Yes mostly good comments. However this is my faith and belief and I don’t mind stating it openly. All our talents are a gift from God.

Lioness looking up

8. The professional photography market seems to be moving away from image and book sales to photographic workshops, video and e-Books. Have you found this to be so with your business?

It seems that books are not as popular as they used to be but surely there will always be room for a good coffee table book- on the table or on the bookshelf. I hope technology will not rob us of this option.

zebras on the pan - aerial view

9. Some photographers see Photoshop as a necessary evil and they would much rather be out shooting in the field than editing while others love post processing their images. How do you feel about the digital darkroom?

The old style of wildlife photography has mostly been done and without Photoshop or some other technology one could be left behind. But sure, I do prefer to be out in the field.

lioness crossing river at sunset

10. Photo equipment is important but some photographers are obsessed with having the latest body or lens. The camera manufacturers are partly to blame as their advertising says, 'if your photographs are just average then this new piece of equipment will change all that!' Where do you think a person wanting to improve their wildlife photography should focus their time, effort and money?

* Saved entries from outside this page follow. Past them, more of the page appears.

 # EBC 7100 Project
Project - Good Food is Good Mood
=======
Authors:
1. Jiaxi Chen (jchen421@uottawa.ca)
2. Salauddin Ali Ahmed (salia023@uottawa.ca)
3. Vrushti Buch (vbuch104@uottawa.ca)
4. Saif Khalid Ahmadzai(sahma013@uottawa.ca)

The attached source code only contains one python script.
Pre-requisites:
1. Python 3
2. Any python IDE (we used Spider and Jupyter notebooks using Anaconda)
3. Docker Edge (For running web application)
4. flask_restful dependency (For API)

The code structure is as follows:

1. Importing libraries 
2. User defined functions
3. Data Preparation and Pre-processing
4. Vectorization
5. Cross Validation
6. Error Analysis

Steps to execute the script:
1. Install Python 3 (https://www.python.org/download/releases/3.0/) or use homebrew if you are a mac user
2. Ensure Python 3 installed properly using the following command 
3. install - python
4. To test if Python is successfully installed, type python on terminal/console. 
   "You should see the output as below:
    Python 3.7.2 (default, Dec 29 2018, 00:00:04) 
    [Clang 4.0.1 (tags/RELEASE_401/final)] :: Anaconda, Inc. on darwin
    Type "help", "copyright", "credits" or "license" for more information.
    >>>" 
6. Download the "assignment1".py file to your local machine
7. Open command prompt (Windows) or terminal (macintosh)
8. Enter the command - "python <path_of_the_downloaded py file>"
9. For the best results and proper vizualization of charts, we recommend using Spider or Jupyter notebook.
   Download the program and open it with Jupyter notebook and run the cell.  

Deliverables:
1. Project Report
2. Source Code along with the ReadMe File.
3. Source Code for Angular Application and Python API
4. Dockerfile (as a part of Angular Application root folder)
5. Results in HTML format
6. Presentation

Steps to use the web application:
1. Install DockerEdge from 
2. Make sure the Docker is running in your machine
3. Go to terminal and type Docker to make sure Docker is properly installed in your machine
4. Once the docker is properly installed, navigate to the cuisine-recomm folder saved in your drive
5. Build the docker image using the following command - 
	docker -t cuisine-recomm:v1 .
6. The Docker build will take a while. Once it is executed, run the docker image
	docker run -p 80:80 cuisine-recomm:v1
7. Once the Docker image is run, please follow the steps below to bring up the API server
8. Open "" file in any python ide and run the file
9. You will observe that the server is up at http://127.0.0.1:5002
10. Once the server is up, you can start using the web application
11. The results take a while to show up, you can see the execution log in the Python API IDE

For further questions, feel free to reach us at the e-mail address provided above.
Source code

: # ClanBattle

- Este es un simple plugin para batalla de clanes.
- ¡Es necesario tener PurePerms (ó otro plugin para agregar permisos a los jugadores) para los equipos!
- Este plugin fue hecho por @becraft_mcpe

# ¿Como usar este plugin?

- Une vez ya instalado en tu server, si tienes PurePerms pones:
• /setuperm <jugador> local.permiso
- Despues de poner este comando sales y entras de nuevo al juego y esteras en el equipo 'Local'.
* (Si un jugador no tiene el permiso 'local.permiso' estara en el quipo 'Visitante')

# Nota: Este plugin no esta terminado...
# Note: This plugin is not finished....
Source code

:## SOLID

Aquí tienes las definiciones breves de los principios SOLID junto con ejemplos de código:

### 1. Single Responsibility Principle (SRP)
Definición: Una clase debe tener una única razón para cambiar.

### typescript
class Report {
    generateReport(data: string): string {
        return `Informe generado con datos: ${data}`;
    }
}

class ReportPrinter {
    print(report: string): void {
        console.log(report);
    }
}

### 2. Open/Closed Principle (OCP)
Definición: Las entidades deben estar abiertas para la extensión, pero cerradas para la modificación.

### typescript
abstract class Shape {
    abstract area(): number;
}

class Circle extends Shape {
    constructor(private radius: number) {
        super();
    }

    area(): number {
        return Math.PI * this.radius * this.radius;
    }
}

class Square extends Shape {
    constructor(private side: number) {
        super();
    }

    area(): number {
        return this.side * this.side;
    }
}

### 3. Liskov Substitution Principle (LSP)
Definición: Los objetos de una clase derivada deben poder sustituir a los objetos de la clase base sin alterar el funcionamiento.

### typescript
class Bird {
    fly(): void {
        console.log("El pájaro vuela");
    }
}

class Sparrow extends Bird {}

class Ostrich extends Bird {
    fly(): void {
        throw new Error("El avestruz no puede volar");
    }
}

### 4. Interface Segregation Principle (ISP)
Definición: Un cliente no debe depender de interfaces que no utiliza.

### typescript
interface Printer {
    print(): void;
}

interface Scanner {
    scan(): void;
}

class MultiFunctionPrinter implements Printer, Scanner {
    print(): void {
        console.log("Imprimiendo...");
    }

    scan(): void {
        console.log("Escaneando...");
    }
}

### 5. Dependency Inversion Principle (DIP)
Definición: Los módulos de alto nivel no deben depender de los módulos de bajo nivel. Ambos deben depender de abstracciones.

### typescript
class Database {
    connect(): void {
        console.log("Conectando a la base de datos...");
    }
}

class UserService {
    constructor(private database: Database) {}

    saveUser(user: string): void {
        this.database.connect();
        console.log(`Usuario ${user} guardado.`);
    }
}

No doubt that the latest equipment is really great to have – and improves the images one gets – but very few can afford to upgrade all the time. When you buy it is a good idea to buy the best you can afford. Lenses are very important and wildlife photography demands a variety of lenses to optimize your chances.

west-coast flowers

11. Any new books or projects coming up that you would like to mention?

One or two tricks up my sleeve – do not want to mention as yet but please do keep a watch on my blog for updates!

In the meantime fine art prints are my focus. I offer a variety of fine art prints for sale on my website.

About Gerald Hinde...

Gerald Hinde spent 30 years as the director of a large family business before leaving his business cares behind in 1989 and taking up a new career in the African bush.

He has won a string of photographic awards in competitions, including the BBC Wildlife Photographer of the Year Competition, Agfa Wildlife Awards (overall winner, 2000), UN Environment Program International Wildlife Photographic Competition and the Fuji Profoto Awards.

His photographs appear in Gamedrive, Leopard, An African Experience and Africa's Big Five, Images from a Timeless Wilderness, Catching the Moment and Cats of Africa.

His work has been published widely in national and international magazines, and on calendars and postcards.